LevelDB is a fast key-value storage library written at Google that provides an ordered mapping from string keys to string values. So basically, it does a limited number of operations (get/put/delete and so on) but it does it really fast. It has less features than SQLite, but it's way faster. Basically, Google designed and built it for their exact purpose. It has built in compression using Snappy (which is also made by Google) and Snappy’s main criteria is to be fast; you know... “snappy”. So that's why some of the stuff we could see was mangled but we could still read it; Snappy’s not very good at compression, but it's a very very fast compression. Now that we know that we're dealing with LevelDB, let's let's take a look at some of these artifacts.

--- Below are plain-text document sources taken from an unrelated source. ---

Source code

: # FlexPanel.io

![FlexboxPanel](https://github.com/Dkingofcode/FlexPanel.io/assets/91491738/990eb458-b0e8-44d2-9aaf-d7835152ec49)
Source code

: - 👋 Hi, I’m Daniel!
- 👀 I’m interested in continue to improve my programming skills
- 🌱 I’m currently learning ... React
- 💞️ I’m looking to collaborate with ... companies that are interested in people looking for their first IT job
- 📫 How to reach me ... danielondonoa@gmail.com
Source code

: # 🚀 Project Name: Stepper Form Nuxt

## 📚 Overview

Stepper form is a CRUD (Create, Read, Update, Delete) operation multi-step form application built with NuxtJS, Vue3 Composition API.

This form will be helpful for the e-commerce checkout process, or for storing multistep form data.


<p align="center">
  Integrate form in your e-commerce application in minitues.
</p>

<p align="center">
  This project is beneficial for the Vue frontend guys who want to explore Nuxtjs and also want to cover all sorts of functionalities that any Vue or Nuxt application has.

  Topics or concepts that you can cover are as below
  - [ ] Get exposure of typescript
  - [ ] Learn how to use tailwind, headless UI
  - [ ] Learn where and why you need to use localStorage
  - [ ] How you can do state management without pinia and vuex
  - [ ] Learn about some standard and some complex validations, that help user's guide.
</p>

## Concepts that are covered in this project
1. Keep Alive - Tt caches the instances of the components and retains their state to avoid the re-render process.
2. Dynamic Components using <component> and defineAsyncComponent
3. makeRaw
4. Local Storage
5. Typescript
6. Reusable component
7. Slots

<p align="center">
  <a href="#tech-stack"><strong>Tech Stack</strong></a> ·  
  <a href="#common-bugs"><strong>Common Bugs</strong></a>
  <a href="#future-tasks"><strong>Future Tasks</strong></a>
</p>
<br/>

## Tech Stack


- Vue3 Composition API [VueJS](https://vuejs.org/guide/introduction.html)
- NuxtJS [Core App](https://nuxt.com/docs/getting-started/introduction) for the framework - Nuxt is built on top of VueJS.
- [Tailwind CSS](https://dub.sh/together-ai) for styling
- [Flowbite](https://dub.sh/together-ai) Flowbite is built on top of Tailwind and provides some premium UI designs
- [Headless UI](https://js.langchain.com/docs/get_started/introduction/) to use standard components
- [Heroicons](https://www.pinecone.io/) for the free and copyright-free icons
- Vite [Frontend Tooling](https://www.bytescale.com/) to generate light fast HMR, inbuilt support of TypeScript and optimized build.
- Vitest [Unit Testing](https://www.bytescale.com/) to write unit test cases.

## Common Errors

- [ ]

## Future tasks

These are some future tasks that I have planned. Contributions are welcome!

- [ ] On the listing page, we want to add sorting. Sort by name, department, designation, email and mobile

The first one we're going to check out is the FileSystem. The FileSystem is similar to LocalStorage in that it is another HTML5 way of storing information. LocalStorage is a key-value pairs; FileSystem is like a virtual file system. If the website wants to store things with full files and folders and in a hierarchical structure, it can use the FileSystem. Let's just jump into the "File System" folder.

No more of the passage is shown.